- Country: United States
- Coordinates: 37°16′21″N 118°57′59″W﻿ / ﻿37.27250°N 118.96639°W
- Opening date: 1926; 100 years ago
- Owner: Southern California Edison

Dam and spillways
- Type of dam: Concrete multiple-arch
- Impounds: South Fork San Joaquin River
- Height: 154 ft (47 m)
- Length: 3,156 ft (962 m)

Reservoir
- Creates: Florence Lake
- Total capacity: 64,600 acre⋅ft (79,700,000 m^{3})
- Catchment area: 171 mi^{2} (440 km^{2})
- Surface area: 296 acres (120 ha)

= Florence Lake Dam =

Florence Lake Dam is a concrete multiple-arch dam on the South Fork of the San Joaquin River, in Fresno County, California in the United States.
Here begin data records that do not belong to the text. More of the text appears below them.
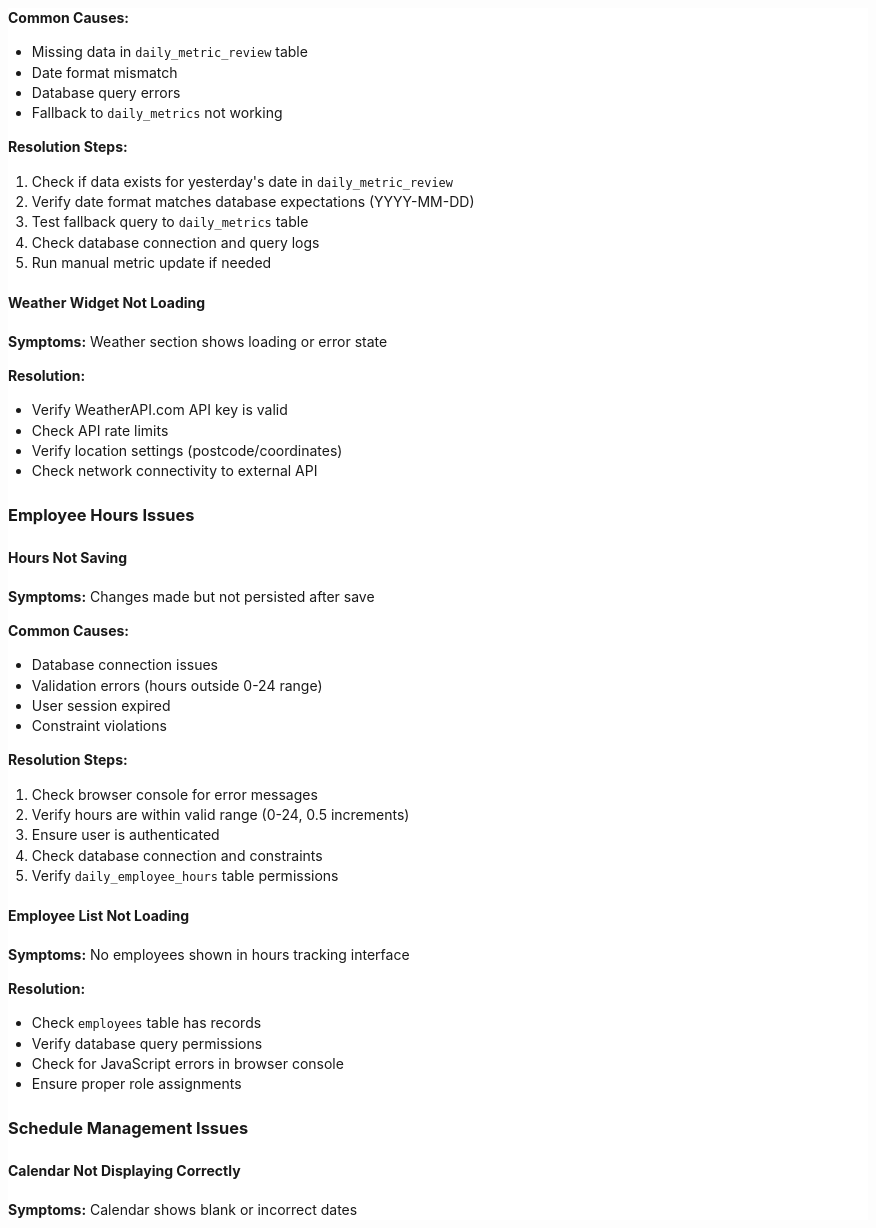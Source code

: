 **Common Causes:**
- Missing data in `daily_metric_review` table
- Date format mismatch
- Database query errors
- Fallback to `daily_metrics` not working

**Resolution Steps:**
1. Check if data exists for yesterday's date in `daily_metric_review`
2. Verify date format matches database expectations (YYYY-MM-DD)
3. Test fallback query to `daily_metrics` table
4. Check database connection and query logs
5. Run manual metric update if needed

#### Weather Widget Not Loading
**Symptoms:** Weather section shows loading or error state

**Resolution:**
- Verify WeatherAPI.com API key is valid
- Check API rate limits
- Verify location settings (postcode/coordinates)
- Check network connectivity to external API

### Employee Hours Issues

#### Hours Not Saving
**Symptoms:** Changes made but not persisted after save

**Common Causes:**
- Database connection issues
- Validation errors (hours outside 0-24 range)
- User session expired
- Constraint violations

**Resolution Steps:**
1. Check browser console for error messages
2. Verify hours are within valid range (0-24, 0.5 increments)
3. Ensure user is authenticated
4. Check database connection and constraints
5. Verify `daily_employee_hours` table permissions

#### Employee List Not Loading
**Symptoms:** No employees shown in hours tracking interface

**Resolution:**
- Check `employees` table has records
- Verify database query permissions
- Check for JavaScript errors in browser console
- Ensure proper role assignments

### Schedule Management Issues

#### Calendar Not Displaying Correctly
**Symptoms:** Calendar shows blank or incorrect dates
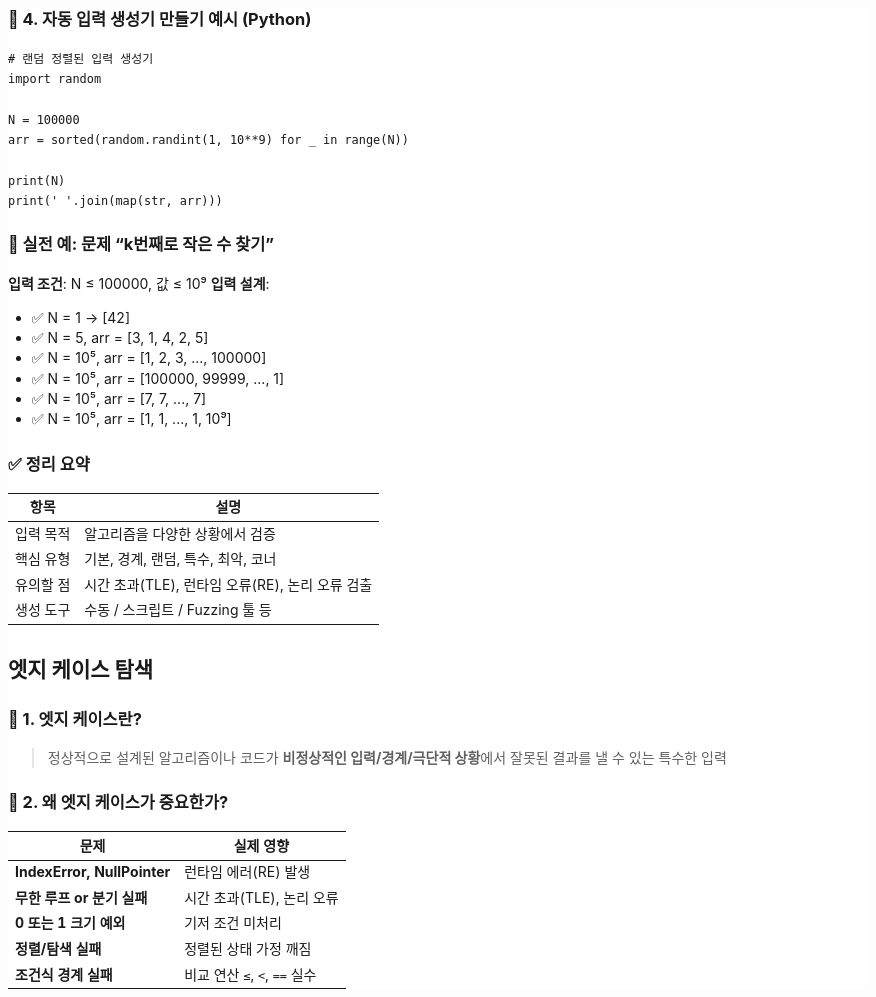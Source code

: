 ### 🔧 4. 자동 입력 생성기 만들기 예시 (Python)

```
# 랜덤 정렬된 입력 생성기
import random

N = 100000
arr = sorted(random.randint(1, 10**9) for _ in range(N))

print(N)
print(' '.join(map(str, arr)))
```

### 🧠 실전 예: 문제 “k번째로 작은 수 찾기”

**입력 조건**: N ≤ 100000, 값 ≤ 10⁹
**입력 설계**:

- ✅ N = 1 → [42]
- ✅ N = 5, arr = [3, 1, 4, 2, 5]
- ✅ N = 10⁵, arr = [1, 2, 3, ..., 100000]
- ✅ N = 10⁵, arr = [100000, 99999, ..., 1]
- ✅ N = 10⁵, arr = [7, 7, ..., 7]
- ✅ N = 10⁵, arr = [1, 1, ..., 1, 10⁹]

### ✅ 정리 요약

| 항목      | 설명                                            |
| --------- | ----------------------------------------------- |
| 입력 목적 | 알고리즘을 다양한 상황에서 검증                 |
| 핵심 유형 | 기본, 경계, 랜덤, 특수, 최악, 코너              |
| 유의할 점 | 시간 초과(TLE), 런타임 오류(RE), 논리 오류 검출 |
| 생성 도구 | 수동 / 스크립트 / Fuzzing 툴 등                 |

## 엣지 케이스 탐색

### 📌 1. 엣지 케이스란?

> 정상적으로 설계된 알고리즘이나 코드가
>  **비정상적인 입력/경계/극단적 상황**에서 잘못된 결과를 낼 수 있는 특수한 입력

### 🚩 2. 왜 엣지 케이스가 중요한가?

| 문제                        | 실제 영향                     |
| --------------------------- | ----------------------------- |
| **IndexError, NullPointer** | 런타임 에러(RE) 발생          |
| **무한 루프 or 분기 실패**  | 시간 초과(TLE), 논리 오류     |
| **0 또는 1 크기 예외**      | 기저 조건 미처리              |
| **정렬/탐색 실패**          | 정렬된 상태 가정 깨짐         |
| **조건식 경계 실패**        | 비교 연산 `≤`, `<`, `==` 실수 |
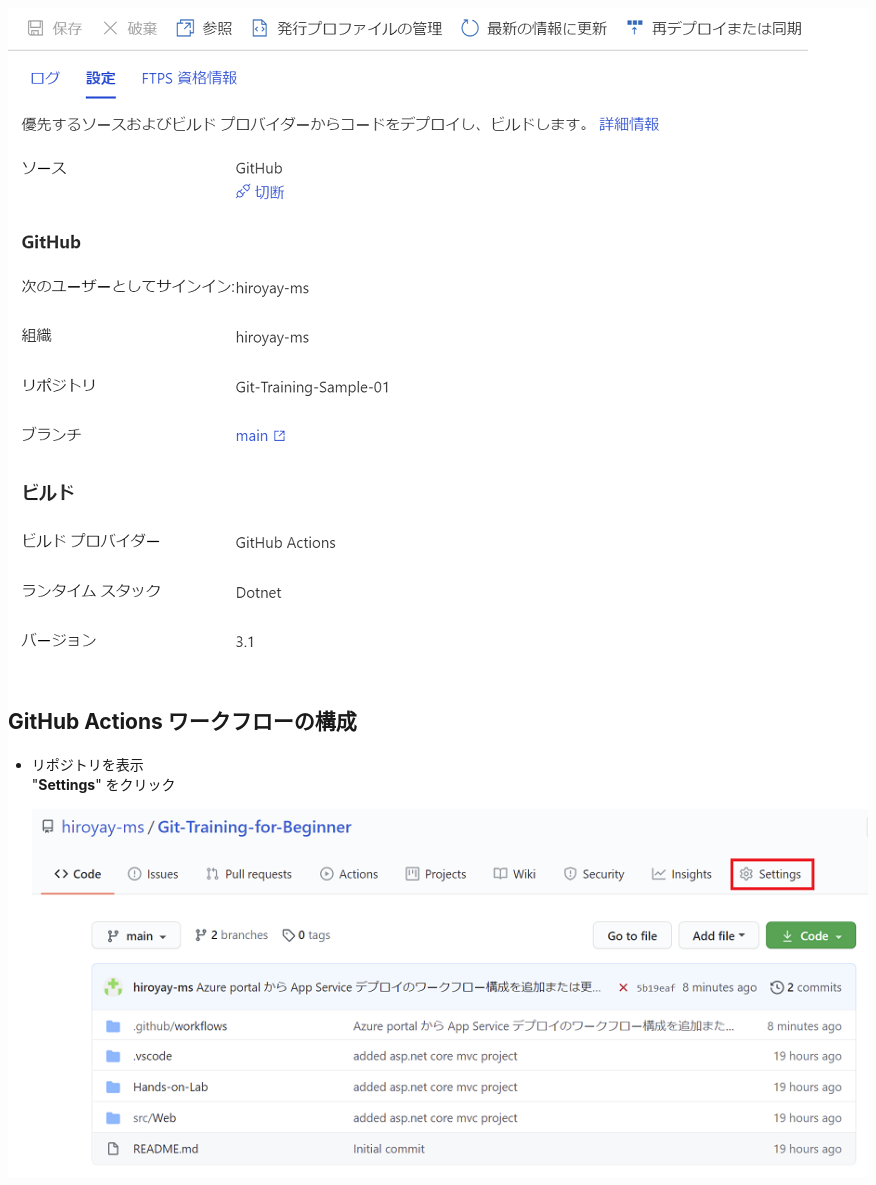   <img src="images/web-apps-14.png" />

## GitHub Actions ワークフローの構成

- リポジトリを表示  
  "**Settings**" をクリック

  <img src="images/github-actions-01.png" />
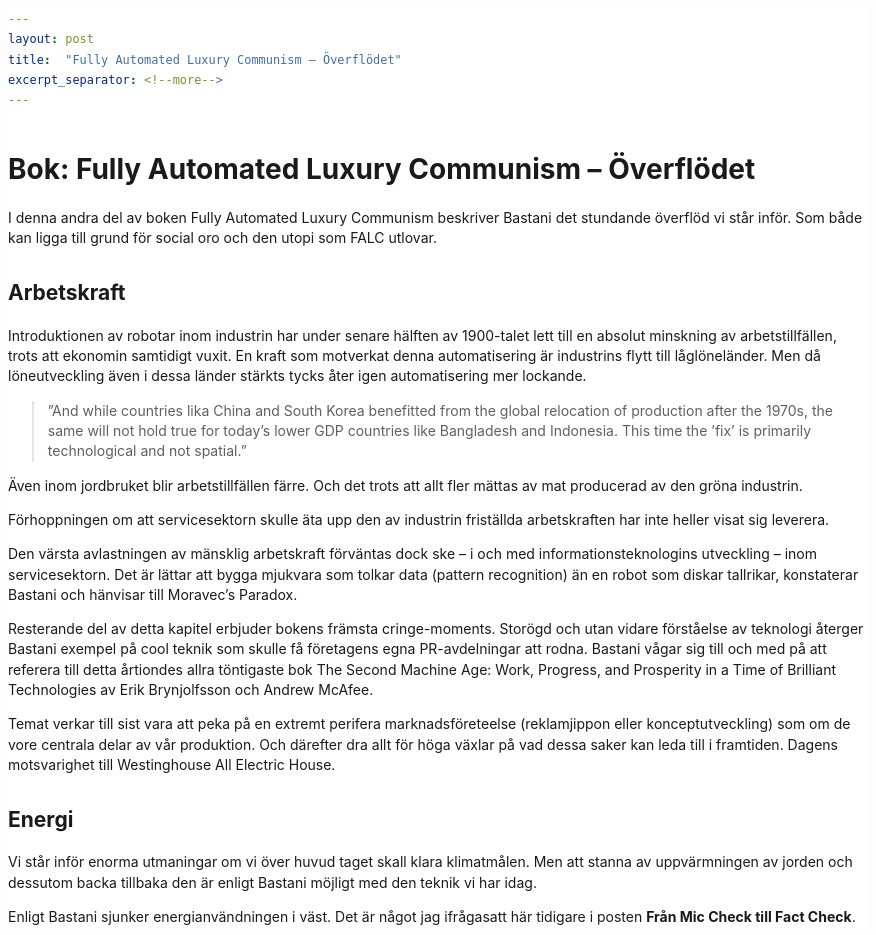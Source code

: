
 ```yaml
---
layout: post
title:  "Fully Automated Luxury Communism – Överflödet"
excerpt_separator: <!--more-->
---
```


# Bok: Fully Automated Luxury Communism – Överflödet

I denna andra del av boken Fully Automated Luxury Communism beskriver Bastani det stundande överflöd vi står inför. Som både kan ligga till grund för social oro och den utopi som FALC utlovar.



## Arbetskraft

Introduktionen av robotar inom industrin har under senare hälften av 1900-talet lett till en absolut minskning av arbetstillfällen, trots att ekonomin samtidigt vuxit. En kraft som motverkat denna automatisering är industrins flytt till låglöneländer. Men då löneutveckling även i dessa länder stärkts tycks åter igen automatisering mer lockande.

> ”And while countries lika China and South Korea benefitted from the global relocation of production after the 1970s, the same will not hold true for today’s lower GDP countries like Bangladesh and Indonesia. This time the ’fix’ is primarily technological and not spatial.”

Även inom jordbruket blir arbetstillfällen färre. Och det trots att allt fler mättas av mat producerad av den gröna industrin.

Förhoppningen om att servicesektorn skulle äta upp den av industrin friställda arbetskraften har inte heller visat sig leverera.

Den värsta avlastningen av mänsklig arbetskraft förväntas dock ske – i och med informationsteknologins utveckling – inom servicesektorn. Det är lättar att bygga mjukvara som tolkar data (pattern recognition) än en robot som diskar tallrikar, konstaterar Bastani och hänvisar till Moravec’s Paradox.

Resterande del av detta kapitel erbjuder bokens främsta cringe-moments. Storögd och utan vidare förståelse av teknologi återger Bastani exempel på cool teknik som skulle få företagens egna PR-avdelningar att rodna. Bastani vågar sig till och med på att referera till detta årtiondes allra töntigaste bok The Second Machine Age: Work, Progress, and Prosperity in a Time of Brilliant Technologies av Erik Brynjolfsson och Andrew McAfee.

Temat verkar till sist vara att peka på en extremt perifera marknadsföreteelse (reklamjippon eller konceptutveckling) som om de vore centrala delar av vår produktion. Och därefter dra allt för höga växlar på vad dessa saker kan leda till i framtiden. Dagens motsvarighet till Westinghouse All Electric House.

## Energi

Vi står inför enorma utmaningar om vi över huvud taget skall klara klimatmålen. Men att stanna av uppvärmningen av jorden och dessutom backa tillbaka den är enligt Bastani möjligt med den teknik vi har idag.

Enligt Bastani sjunker energianvändningen i väst. Det är något jag ifrågasatt här tidigare i posten **Från Mic Check till Fact Check**.
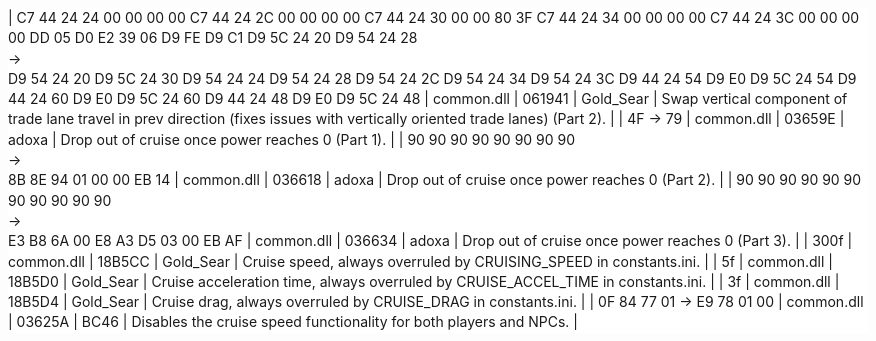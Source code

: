 | C7 44 24 24 00 00 00 00 C7 44 24 2C 00 00 00 00 C7 44 24 30 00 00 80 3F C7 44 24 34 00 00 00 00 C7 44 24 3C 00 00 00 00 DD 05 D0 E2 39 06 D9 FE D9 C1 D9 5C 24 20 D9 54 24 28<br/>-><br/>D9 54 24 20 D9 5C 24 30 D9 54 24 24 D9 54 24 28 D9 54 24 2C D9 54 24 34 D9 54 24 3C D9 44 24 54 D9 E0 D9 5C 24 54 D9 44 24 60 D9 E0 D9 5C 24 60 D9 44 24 48 D9 E0 D9 5C 24 48 | common.dll     | 061941 | Gold_Sear      | Swap vertical component of trade lane travel in prev direction (fixes issues with vertically oriented trade lanes) (Part 2).                                                                           |
| 4F -> 79                                                                                                                                                                                                                                                                                                                                                               | common.dll     | 03659E | adoxa          | Drop out of cruise once power reaches 0 (Part 1).                                                                                                                                                      |
| 90 90 90 90 90 90 90 90<br/>-><br/>8B 8E 94 01 00 00 EB 14                                                                                                                                                                                                                                                                                                             | common.dll     | 036618 | adoxa          | Drop out of cruise once power reaches 0 (Part 2).                                                                                                                                                      |
| 90 90 90 90 90 90 90 90 90 90 90<br/>-><br/>E3 B8 6A 00 E8 A3 D5 03 00 EB AF                                                                                                                                                                                                                                                                                           | common.dll     | 036634 | adoxa          | Drop out of cruise once power reaches 0 (Part 3).                                                                                                                                                      |
| 300f                                                                                                                                                                                                                                                                                                                                                                   | common.dll     | 18B5CC | Gold_Sear      | Cruise speed, always overruled by CRUISING_SPEED in constants.ini.                                                                                                                                     |
| 5f                                                                                                                                                                                                                                                                                                                                                                     | common.dll     | 18B5D0 | Gold_Sear      | Cruise acceleration time, always overruled by CRUISE_ACCEL_TIME in constants.ini.                                                                                                                      |
| 3f                                                                                                                                                                                                                                                                                                                                                                     | common.dll     | 18B5D4 | Gold_Sear      | Cruise drag, always overruled by CRUISE_DRAG in constants.ini.                                                                                                                                         |
| 0F 84 77 01 -> E9 78 01 00                                                                                                                                                                                                                                                                                                                                             | common.dll     | 03625A | BC46           | Disables the cruise speed functionality for both players and NPCs.                                                                                                                                     |
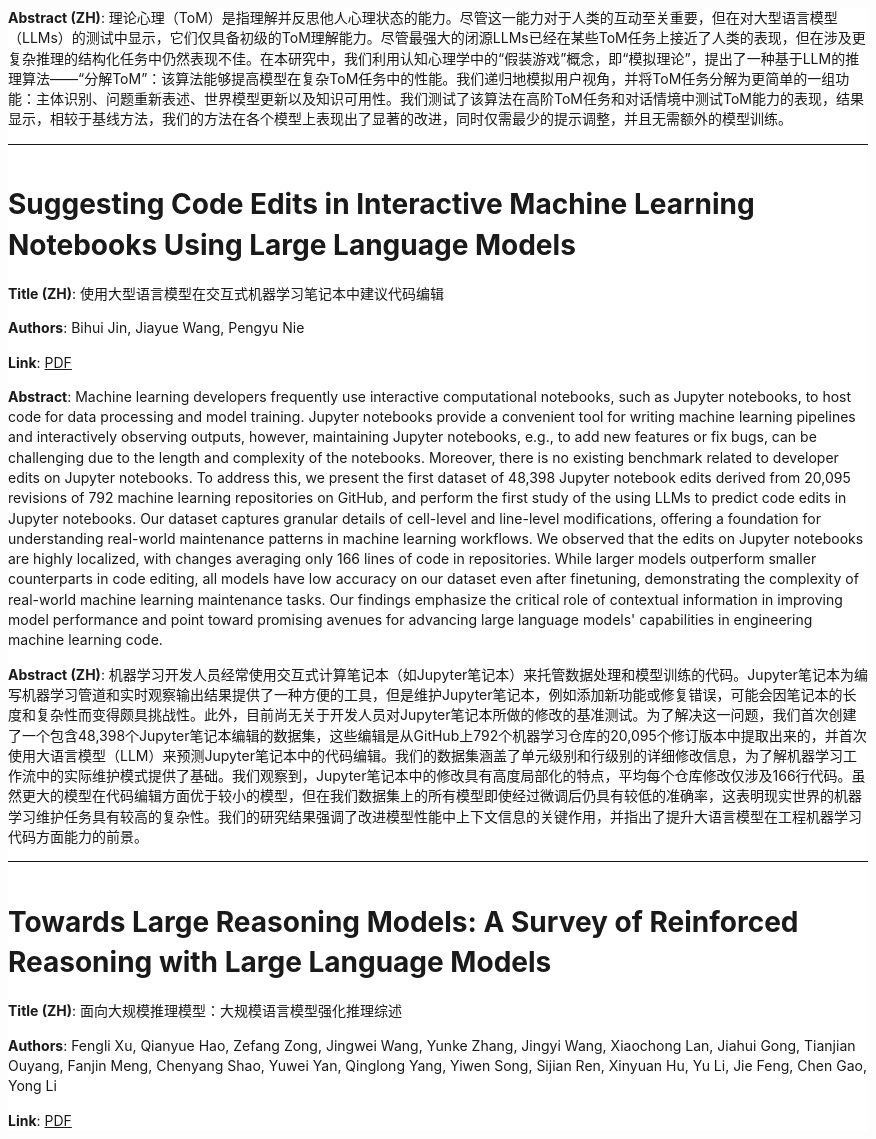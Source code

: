 **Abstract (ZH)**: 理论心理（ToM）是指理解并反思他人心理状态的能力。尽管这一能力对于人类的互动至关重要，但在对大型语言模型（LLMs）的测试中显示，它们仅具备初级的ToM理解能力。尽管最强大的闭源LLMs已经在某些ToM任务上接近了人类的表现，但在涉及更复杂推理的结构化任务中仍然表现不佳。在本研究中，我们利用认知心理学中的“假装游戏”概念，即“模拟理论”，提出了一种基于LLM的推理算法——“分解ToM”：该算法能够提高模型在复杂ToM任务中的性能。我们递归地模拟用户视角，并将ToM任务分解为更简单的一组功能：主体识别、问题重新表述、世界模型更新以及知识可用性。我们测试了该算法在高阶ToM任务和对话情境中测试ToM能力的表现，结果显示，相较于基线方法，我们的方法在各个模型上表现出了显著的改进，同时仅需最少的提示调整，并且无需额外的模型训练。 

---
# Suggesting Code Edits in Interactive Machine Learning Notebooks Using Large Language Models 

**Title (ZH)**: 使用大型语言模型在交互式机器学习笔记本中建议代码编辑 

**Authors**: Bihui Jin, Jiayue Wang, Pengyu Nie  

**Link**: [PDF](https://arxiv.org/pdf/2501.09745)  

**Abstract**: Machine learning developers frequently use interactive computational notebooks, such as Jupyter notebooks, to host code for data processing and model training. Jupyter notebooks provide a convenient tool for writing machine learning pipelines and interactively observing outputs, however, maintaining Jupyter notebooks, e.g., to add new features or fix bugs, can be challenging due to the length and complexity of the notebooks. Moreover, there is no existing benchmark related to developer edits on Jupyter notebooks. To address this, we present the first dataset of 48,398 Jupyter notebook edits derived from 20,095 revisions of 792 machine learning repositories on GitHub, and perform the first study of the using LLMs to predict code edits in Jupyter notebooks. Our dataset captures granular details of cell-level and line-level modifications, offering a foundation for understanding real-world maintenance patterns in machine learning workflows. We observed that the edits on Jupyter notebooks are highly localized, with changes averaging only 166 lines of code in repositories. While larger models outperform smaller counterparts in code editing, all models have low accuracy on our dataset even after finetuning, demonstrating the complexity of real-world machine learning maintenance tasks. Our findings emphasize the critical role of contextual information in improving model performance and point toward promising avenues for advancing large language models' capabilities in engineering machine learning code. 

**Abstract (ZH)**: 机器学习开发人员经常使用交互式计算笔记本（如Jupyter笔记本）来托管数据处理和模型训练的代码。Jupyter笔记本为编写机器学习管道和实时观察输出结果提供了一种方便的工具，但是维护Jupyter笔记本，例如添加新功能或修复错误，可能会因笔记本的长度和复杂性而变得颇具挑战性。此外，目前尚无关于开发人员对Jupyter笔记本所做的修改的基准测试。为了解决这一问题，我们首次创建了一个包含48,398个Jupyter笔记本编辑的数据集，这些编辑是从GitHub上792个机器学习仓库的20,095个修订版本中提取出来的，并首次使用大语言模型（LLM）来预测Jupyter笔记本中的代码编辑。我们的数据集涵盖了单元级别和行级别的详细修改信息，为了解机器学习工作流中的实际维护模式提供了基础。我们观察到，Jupyter笔记本中的修改具有高度局部化的特点，平均每个仓库修改仅涉及166行代码。虽然更大的模型在代码编辑方面优于较小的模型，但在我们数据集上的所有模型即使经过微调后仍具有较低的准确率，这表明现实世界的机器学习维护任务具有较高的复杂性。我们的研究结果强调了改进模型性能中上下文信息的关键作用，并指出了提升大语言模型在工程机器学习代码方面能力的前景。 

---
# Towards Large Reasoning Models: A Survey of Reinforced Reasoning with Large Language Models 

**Title (ZH)**: 面向大规模推理模型：大规模语言模型强化推理综述 

**Authors**: Fengli Xu, Qianyue Hao, Zefang Zong, Jingwei Wang, Yunke Zhang, Jingyi Wang, Xiaochong Lan, Jiahui Gong, Tianjian Ouyang, Fanjin Meng, Chenyang Shao, Yuwei Yan, Qinglong Yang, Yiwen Song, Sijian Ren, Xinyuan Hu, Yu Li, Jie Feng, Chen Gao, Yong Li  

**Link**: [PDF](https://arxiv.org/pdf/2501.09686)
The 171 ft high dam was designed by John S. Eastwood and completed in 1926 (two years after Eastwood's death) as part of the Big Creek Hydroelectric Project, an extensive hydroelectric system in the central Sierra Nevada. Its reservoir, Florence Lake, provides for water diversion to Huntington Lake and Big Creek Powerhouses Nos. 1–3 via the 13 mi Ward Tunnel.